2023-06-13 Stuart Gregg

Post Syndicated from Stuart Gregg original https://aws.amazon.com/blogs/security/aws-security-hub-launches-a-new-capability-for-automating-actions-to-update-findings/

If you’ve had discussions with a security organization recently, there’s a high probability that the word automation has come up. As organizations scale and consume the benefits the cloud has to offer, it’s important to factor in and understand how the additional cloud footprint will affect operations. Automation is a key enabler for efficient operations and can help drive down the number of repetitive tasks that the operational teams have to perform.

Alert fatigue is caused when humans work on the same repetitive tasks day in and day out and also have a large volume of alerts that need to be addressed. The repetitive nature of these tasks can cause analysts to become numb to the importance of the task or make errors due to manual processing. This can lead to misclassification of security alerts or higher-severity alerts being overlooked due to investigation times. Automation is key here to reduce the number of repetitive tasks and give analysts time to focus on other areas of importance.

In this blog post, we’ll walk you through new capabilities within AWS Security Hub that you can use to take automated actions to update findings. We’ll show you some example scenarios that use this capability and set you up with the knowledge you need to get started with creating automation rules.

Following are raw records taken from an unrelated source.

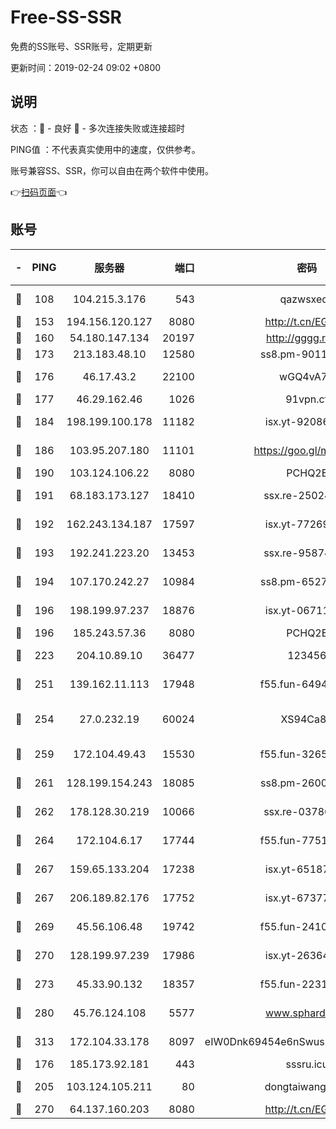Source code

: # Free-SS-SSR

免费的SS账号、SSR账号，定期更新

更新时间：2019-02-24 09:02 +0800

## 说明

状态     ：🙂 - 良好 🙁 - 多次连接失败或连接超时

PING值   ：不代表真实使用中的速度，仅供参考。

账号兼容SS、SSR，你可以自由在两个软件中使用。

👉[扫码页面](https://liesauer.github.io/free-ss-ssr.github.io/)👈

## 账号

|-|PING|服务器|端口|密码|加密方式|区域|
|:----:|:----:|:-----:|-----:|:----:|:----:|:----:|
|🙂|108|104.215.3.176|543|qazwsxedc|aes-256-gcm|JP|
|🙂|153|194.156.120.127|8080|http://t.cn/EGJIyrl|rc4-md5|RU|
|🙂|160|54.180.147.134|20197|http://gggg.rocks|chacha20|KR|
|🙂|173|213.183.48.10|12580|ss8.pm-90110063|rc4-md5|RU|
|🙂|176|46.17.43.2|22100|wGQ4vA7D|aes-256-gcm|RU|
|🙂|177|46.29.162.46|1026|91vpn.cf|rc4-md5|RU|
|🙂|184|198.199.100.178|11182|isx.yt-92086037|aes-256-cfb|US|
|🙂|186|103.95.207.180|11101|https://goo.gl/m1zu1p|chacha20-ietf|CN|
|🙂|190|103.124.106.22|8080|PCHQ2E|rc4-md5|US|
|🙂|191|68.183.173.127|18410|ssx.re-25024639|aes-256-cfb|US|
|🙂|192|162.243.134.187|17597|isx.yt-77269149|aes-256-cfb|US|
|🙂|193|192.241.223.20|13453|ssx.re-95874126|aes-256-cfb|US|
|🙂|194|107.170.242.27|10984|ss8.pm-65278892|aes-256-cfb|US|
|🙂|196|198.199.97.237|18876|isx.yt-06711151|aes-256-cfb|US|
|🙂|196|185.243.57.36|8080|PCHQ2E|rc4-md5|US|
|🙂|223|204.10.89.10|36477|123456|aes-256-cfb|US|
|🙂|251|139.162.11.113|17948|f55.fun-64941452|aes-256-cfb|SG|
|🙂|254|27.0.232.19|60024|XS94Ca8K|xchacha20-ietf-poly1305|HK|
|🙂|259|172.104.49.43|15530|f55.fun-32654062|aes-256-cfb|SG|
|🙂|261|128.199.154.243|18085|ss8.pm-26006115|aes-256-cfb|SG|
|🙂|262|178.128.30.219|10066|ssx.re-03786233|aes-256-cfb|SG|
|🙂|264|172.104.6.17|17744|f55.fun-77515486|aes-256-cfb|US|
|🙂|267|159.65.133.204|17238|isx.yt-65187427|aes-256-cfb|SG|
|🙂|267|206.189.82.176|17752|isx.yt-67377098|aes-256-cfb|SG|
|🙂|269|45.56.106.48|19742|f55.fun-24105973|aes-256-cfb|US|
|🙂|270|128.199.97.239|17986|isx.yt-26364145|aes-256-cfb|SG|
|🙂|273|45.33.90.132|18357|f55.fun-22315113|aes-256-cfb|US|
|🙂|280|45.76.124.108|5577|www.sphard.com|aes-256-cfb|AU|
|🙂|313|172.104.33.178|8097|eIW0Dnk69454e6nSwuspv9DmS201tQ0D|aes-256-cfb|SG|
|🙂|176|185.173.92.181|443|sssru.icu|rc4-md5|RU|
|🙂|205|103.124.105.211|80|dongtaiwang.com|aes-256-cfb|US|
|🙂|270|64.137.160.203|8080|http://t.cn/EGJIyrl|rc4-md5|CA|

Automation rules in Security Hub

AWS Security Hub is available globally and is designed to give you a comprehensive view of your security posture across your AWS accounts. With Security Hub, you have a single place that aggregates, organizes, and prioritizes your security alerts, or findings, from multiple AWS services, including Amazon GuardDuty, Amazon Inspector, Amazon Macie, AWS Firewall Manager, AWS Systems Manager Patch Manager, AWS Config, AWS Health, and AWS Identity and Access Management (IAM) Access Analyzer, as well as from over 65 AWS Partner Network (APN) solutions.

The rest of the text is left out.